String rev(String s) {
    return String.fromCharCodes(s.runes.toList().reversed);
}

void main() {
    print(simple);
    print(rev(simple));
    print(emoji);
    print(rev(emoji));
    print(surrogate);
    print(rev(surrogate));
}

输出:

abc
cba


‍♂️‍
‍️♂‍

你可以看到简单的表情符号被正确反转,因为我使用 runes 而不是简单地执行 s.split('').toList().reversed.join(''); 但代理对被错误地反转。

如何使用 Dart 编程语言反转可能包含代理对的字符串?

反转字符串时,必须对字素进行操作,而不是字符或代码单元。使用 grapheme_splitter.
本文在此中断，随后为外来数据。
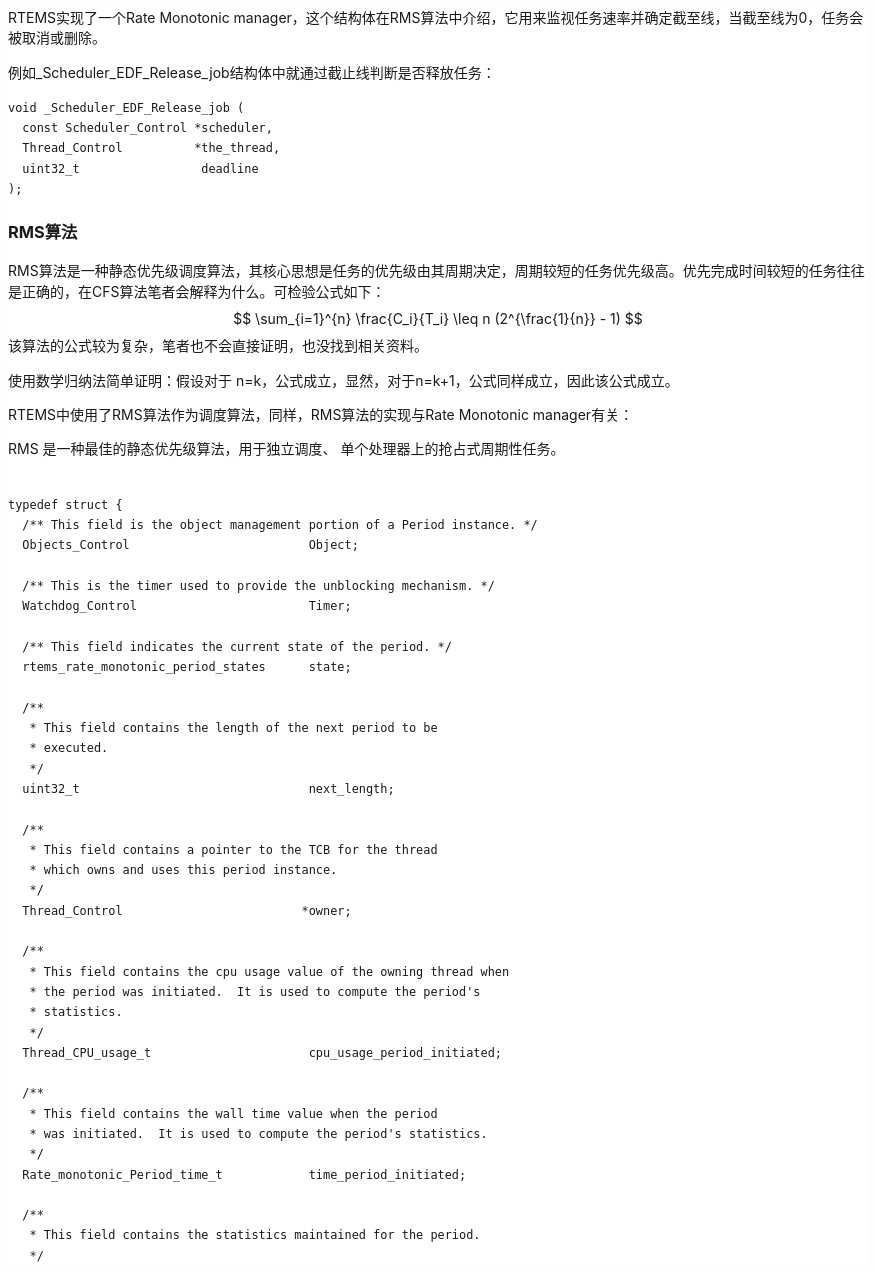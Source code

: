 RTEMS实现了一个Rate Monotonic manager，这个结构体在RMS算法中介绍，它用来监视任务速率并确定截至线，当截至线为0，任务会被取消或删除。

例如_Scheduler_EDF_Release_job结构体中就通过截止线判断是否释放任务：

```
void _Scheduler_EDF_Release_job (
  const Scheduler_Control *scheduler,
  Thread_Control          *the_thread,
  uint32_t                 deadline
);
```



### RMS算法

RMS算法是一种静态优先级调度算法，其核心思想是任务的优先级由其周期决定，周期较短的任务优先级高。优先完成时间较短的任务往往是正确的，在CFS算法笔者会解释为什么。可检验公式如下：
$$
\sum_{i=1}^{n} \frac{C_i}{T_i} \leq n (2^{\frac{1}{n}} - 1)
$$
该算法的公式较为复杂，笔者也不会直接证明，也没找到相关资料。

使用数学归纳法简单证明：假设对于 n=k，公式成立，显然，对于n=k+1，公式同样成立，因此该公式成立。

RTEMS中使用了RMS算法作为调度算法，同样，RMS算法的实现与Rate Monotonic manager有关：

RMS 是一种最佳的静态优先级算法，用于独立调度、 单个处理器上的抢占式周期性任务。

```

typedef struct {
  /** This field is the object management portion of a Period instance. */
  Objects_Control                         Object;

  /** This is the timer used to provide the unblocking mechanism. */
  Watchdog_Control                        Timer;

  /** This field indicates the current state of the period. */
  rtems_rate_monotonic_period_states      state;

  /**
   * This field contains the length of the next period to be
   * executed.
   */
  uint32_t                                next_length;

  /**
   * This field contains a pointer to the TCB for the thread
   * which owns and uses this period instance.
   */
  Thread_Control                         *owner;

  /**
   * This field contains the cpu usage value of the owning thread when
   * the period was initiated.  It is used to compute the period's
   * statistics.
   */
  Thread_CPU_usage_t                      cpu_usage_period_initiated;

  /**
   * This field contains the wall time value when the period
   * was initiated.  It is used to compute the period's statistics.
   */
  Rate_monotonic_Period_time_t            time_period_initiated;

  /**
   * This field contains the statistics maintained for the period.
   */
```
Dart 2.7 引入了一个 supports grapheme cluster-aware operations. The package is called characters 的新包。 characters 是表示为 Unicode 扩展字素簇的字符的包。
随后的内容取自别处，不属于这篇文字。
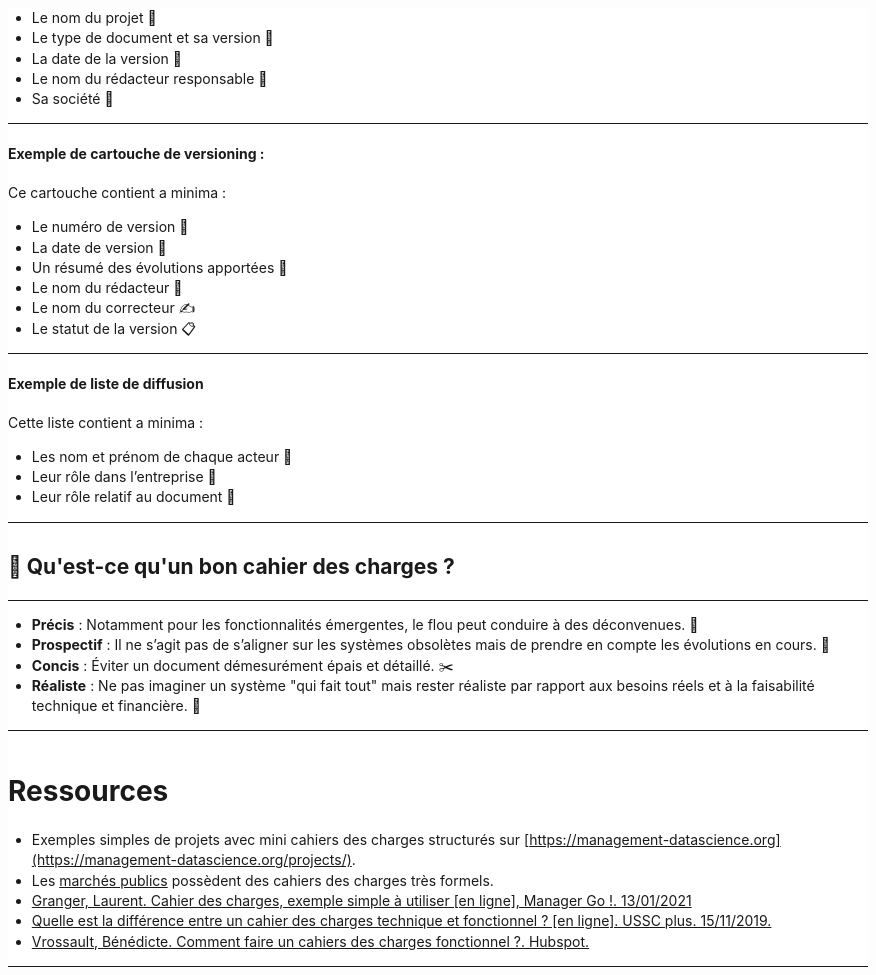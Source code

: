 - Le nom du projet 📛
- Le type de document et sa version 📄
- La date de la version 📅
- Le nom du rédacteur responsable 👤
- Sa société 🏢

---

#### Exemple de cartouche de versioning :

Ce cartouche contient a minima :

- Le numéro de version 🔢
- La date de version 📅
- Un résumé des évolutions apportées 📝
- Le nom du rédacteur 👤
- Le nom du correcteur ✍️
- Le statut de la version 📋

---

#### Exemple de liste de diffusion

Cette liste contient a minima :

- Les nom et prénom de chaque acteur 👥
- Leur rôle dans l’entreprise 🏢
- Leur rôle relatif au document 📄

---

## 📌 Qu'est-ce qu'un bon cahier des charges ?

---

- **Précis** : Notamment pour les fonctionnalités émergentes, le flou peut conduire à des déconvenues. 🎯
- **Prospectif** : Il ne s’agit pas de s’aligner sur les systèmes obsolètes mais de prendre en compte les évolutions en cours. 🔮
- **Concis** : Éviter un document démesurément épais et détaillé. ✂️
- **Réaliste** : Ne pas imaginer un système "qui fait tout" mais rester réaliste par rapport aux besoins réels et à la faisabilité technique et financière. 💸

---

# Ressources

- Exemples simples de projets avec mini cahiers des charges structurés sur [https://management-datascience.org](https://management-datascience.org/projects/).
- Les [marchés publics](https://www.marches-publics.gouv.fr/entreprise) possèdent des cahiers des charges très formels.
- [Granger, Laurent. Cahier des charges, exemple simple à utiliser [en ligne], Manager Go !. 13/01/2021](https://www.manager-go.com/gestion-de-projet/dossiers-methodes/elaborer-un-cdc)
- [Quelle est la différence entre un cahier des charges technique et fonctionnel ? [en ligne]. USSC plus. 15/11/2019.](https://www.usscplus.com/quelle-est-la-difference-entre-un-cahier-des-charges-technique-et-un-cahier-des-charges-fonctionnel/)
- [Vrossault, Bénédicte. Comment faire un cahiers des charges fonctionnel ?. Hubspot.](https://blog.hubspot.fr/marketing/cahier-des-charges-fonctionnels)

---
Dart’s standard String class uses the UTF-16 encoding. This is a common choice in programming languages, especially those that offer support for running both natively on devices, and on the web.

UTF-16 strings usually work well, and the encoding is transparent to the developer. However, when manipulating strings, and especially when manipulating strings entered by users, you may experience a difference between what the user perceives as a character, and what is encoded as a code unit in UTF-16.

Source: "Announcing Dart 2.7: A safer, more expressive Dart" by Michael Thomsen, section "Safe substring handling"

该软件包还将帮助您按照本地程序员所期望的方式使用表情符号反转您的字符串。

使用简单的 Strings,您发现问题:

String hi = 'Hi ';
print('String.length: ${hi.length}');
// Prints 7; would expect 4

characters

String hi = 'Hi ';
print(hi.characters.length);
// Prints 4
print(hi.characters.last);
// Prints 

source code of the characters package, it's far from simple but looks easier to digest and better documented than grapheme_splitter值得一看。 characters 包也由 Dart 团队维护。